Private Nuisance. Unlike public nuisance, which is an interference with the rights of the community at large, private nuisance is a civil wrong based on disturbance of rights in land. A nuisance may be both public and private, but to proceed on a private nuisance theory the plaintiff must prove an injury specifically referable to the use and enjoyment of his or her land. The injury, however, need not be different in kind from that suffered by the general public. So long as the interference is substantial and unreasonable, and such as would be offensive or inconvenient to the normal person, virtually any disturbance of the enjoyment of the property may amount to a nuisance. (Koll-Irvine Ctr. POA v. City of Orange (1994) 24 Cal.4th 1036, 1041.) Although the wording may be different, a nuisance provision is commonly found in an association's governing documents. For example:

No noxious or offensive activities shall be carried on in any Condominium or in the Common Area, nor shall anything be done therein which may be or become an annoyance or nuisance to other Owners.
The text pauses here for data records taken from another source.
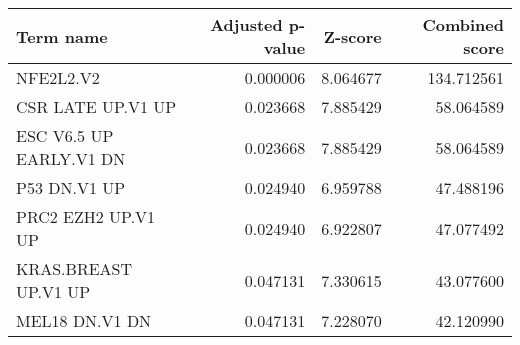 \begin{tabular}{lrrr}
\toprule
              Term name &  Adjusted p-value &  Z-score &  Combined score \\
\midrule
              NFE2L2.V2 &          0.000006 & 8.064677 &      134.712561 \\
      CSR LATE UP.V1 UP &          0.023668 & 7.885429 &       58.064589 \\
ESC V6.5 UP EARLY.V1 DN &          0.023668 & 7.885429 &       58.064589 \\
           P53 DN.V1 UP &          0.024940 & 6.959788 &       47.488196 \\
     PRC2 EZH2 UP.V1 UP &          0.024940 & 6.922807 &       47.077492 \\
   KRAS.BREAST UP.V1 UP &          0.047131 & 7.330615 &       43.077600 \\
         MEL18 DN.V1 DN &          0.047131 & 7.228070 &       42.120990 \\
\bottomrule
\end{tabular}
Examples of activities that fall into the nuisance category include:

  1. Noise. Things that interfere with quiet enjoyment such as improperly installed hardwood floors, neighbors playing their stereo or TV too loud, barking dogs, etc.
  2. Odors. This includes second-hand smoke (cigarettes, cigars and marijuana), strong cooking odors, smoke from a BBQ grill entering other units, etc.
  3. Visual. Draping towels and clothing over balcony rails, storing junk on balconies and patios, storing inoperable vehicles in parking spaces.
  4. Health/Safety. Hoarders who allow unsanitary conditions to exist that attract insects and rodents, or residents who wash dog feces and urine off their balcony onto the property below them.
  5. Violation of Laws. A violation of federal or state laws or local ordinances. An example would be public nudity or a resident engaged in drug dealing or prostitution.
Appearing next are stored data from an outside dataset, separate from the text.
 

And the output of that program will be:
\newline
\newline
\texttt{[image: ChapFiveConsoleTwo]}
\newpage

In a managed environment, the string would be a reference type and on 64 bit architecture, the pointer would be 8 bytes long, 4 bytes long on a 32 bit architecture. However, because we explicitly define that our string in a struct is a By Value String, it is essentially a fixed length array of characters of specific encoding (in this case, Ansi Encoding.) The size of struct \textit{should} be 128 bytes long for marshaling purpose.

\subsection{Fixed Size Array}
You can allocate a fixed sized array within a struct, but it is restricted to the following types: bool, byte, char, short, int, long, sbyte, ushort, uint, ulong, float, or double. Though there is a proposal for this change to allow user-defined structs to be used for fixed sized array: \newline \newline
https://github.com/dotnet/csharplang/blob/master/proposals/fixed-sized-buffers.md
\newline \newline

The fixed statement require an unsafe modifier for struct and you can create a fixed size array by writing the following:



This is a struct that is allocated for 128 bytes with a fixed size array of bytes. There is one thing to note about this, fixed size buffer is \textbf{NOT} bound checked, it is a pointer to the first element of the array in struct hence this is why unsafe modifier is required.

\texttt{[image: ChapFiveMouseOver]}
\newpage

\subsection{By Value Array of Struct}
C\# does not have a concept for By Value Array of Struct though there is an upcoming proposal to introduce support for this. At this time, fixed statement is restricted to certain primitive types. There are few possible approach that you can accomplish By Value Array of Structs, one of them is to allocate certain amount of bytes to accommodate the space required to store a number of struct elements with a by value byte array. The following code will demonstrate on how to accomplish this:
Annoyance vs. Nuisance. The courts have noted that a certain amount of "nuisance" must be tolerated:

[E]very annoyance or disturbance of a landowner from the use made of property by a neighbor does not constitute a nuisance. The question is not whether the plaintiffs have been annoyed or disturbed ... but whether there has been an injury to their legal rights. People who live in organized communities must of necessity suffer some inconvenience and annoyance from their neighbors and must submit to annoyances consequent upon the reasonable use of property by others. (Schild v. Rubin (1991) 232 Cal.App.3d 755 , 764.)
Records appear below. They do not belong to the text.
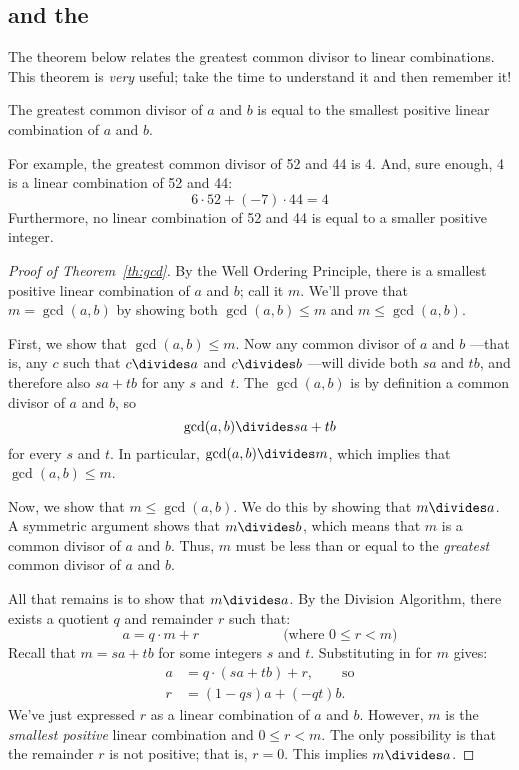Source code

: \begin{editingnotes}
\subsection{ and the }

The theorem below relates the greatest common divisor to linear combinations.  This
theorem is \emph{very} useful; take the time to understand it and then remember it!

\begin{theorem} \label{th:gcd} The greatest common divisor of $a$ and $b$ is equal to
the smallest positive linear combination of $a$ and $b$.  \end{theorem}

For example, the greatest common divisor of 52 and 44 is 4.  And, sure enough, 4 is a
linear combination of 52 and 44:
\[
6 \cdot 52 + (-7) \cdot 44 = 4
\]
Furthermore, no linear combination of 52 and 44 is equal to a smaller positive integer.

\begin{proof}[Proof of Theorem~\ref{th:gcd}] By the Well Ordering Principle, there is a
smallest positive linear combination of $a$ and $b$; call it $m$.  We'll prove that $m =
\gcd(a, b)$ by showing both $\gcd(a, b) \leq m$ and $m \leq \gcd(a, b)$.

First, we show that $\gcd(a, b) \leq m$.  Now any common divisor of $a$ and $b$ ---that
is, any $c$ such that $c \divides a$ and $c \divides b$ ---will divide both $sa$ and
$tb$, and therefore also $sa+tb$ for any $s$ and~$t$.  The $\gcd(a, b)$ is by definition
a common divisor of $a$ and $b$, so 
\begin{equation}\label{gcdabdivlin} \gcd(a, b)
\divides s a + t b
\end{equation}
for every $s$ and $t$.  In particular, $\gcd(a, b) \divides m$, which implies that $\gcd(a,
b) \leq m$.

Now, we show that $m \leq \gcd(a, b)$.  We do this by showing that $m \divides a$.  A
symmetric argument shows that $m \divides b$, which means that $m$ is a common divisor
of $a$ and $b$.  Thus, $m$ must be less than or equal to the \emph{greatest} common
divisor of $a$ and $b$.

All that remains is to show that $m \divides a$.  By the Division Algorithm, there
exists a quotient $q$ and remainder $r$ such that: 
\[
a = q \cdot m + r \hspace{1in} \text{(where $0 \leq r < m$)} \]
Recall that $m = s a + t b$ for some integers $s$ and
$t$.  Substituting in for $m$ gives:
\begin{align*} a & = q \cdot (s a + t b) + r,
\qquad \text{so} \\ r & = (1 - qs) a + (-qt) b.
\end{align*}
We've just expressed $r$ as a linear combination of $a$ and $b$.  However, $m$ is the
\emph{smallest positive} linear combination and $0 \leq r < m$.  The only possibility is
that the remainder $r$ is not positive; that is, $r = 0$.  This implies $m \divides
a$.  \end{proof}


\end{editingnotes}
Life in organized society and especially in populous communities involves an unavoidable clash of individual interests. Practically all human activities unless carried on in a wilderness interfere to some extent with others or involve some risk of interference, and these interferences range from mere trifling annoyances to serious harms. It is an obvious truth that each individual in a community must put up with a certain amount of annoyance, inconvenience and interference and must take a certain amount of risk in order that all may get on together. The very existence of organized society depends upon the principle of "give and take, live and let live," and therefore the law of torts does not attempt to impose liability or shift the loss in every case in which one person's conduct has some detrimental effect on another. Liability for damages is imposed in those cases in which the harm or risk to one is greater than he ought to be required to bear under the circumstances, at least without compensation. (San Diego Gas & Electric Co. v. Superior Court (1996) 13 Cal.4th 893, 937-938.)

Association's Duty. Boards must investigate nuisance issues and make a good faith determination whether a complaint is legitimate. Some complaints lack merit whereas others may require action to eliminate the nuisance.

Recommendation: Because a nuisance is often subjective, boards should adopt guidelines addressing common problems, such as barking dogs, hardwood floors, parties, entertainment centers, and smoking.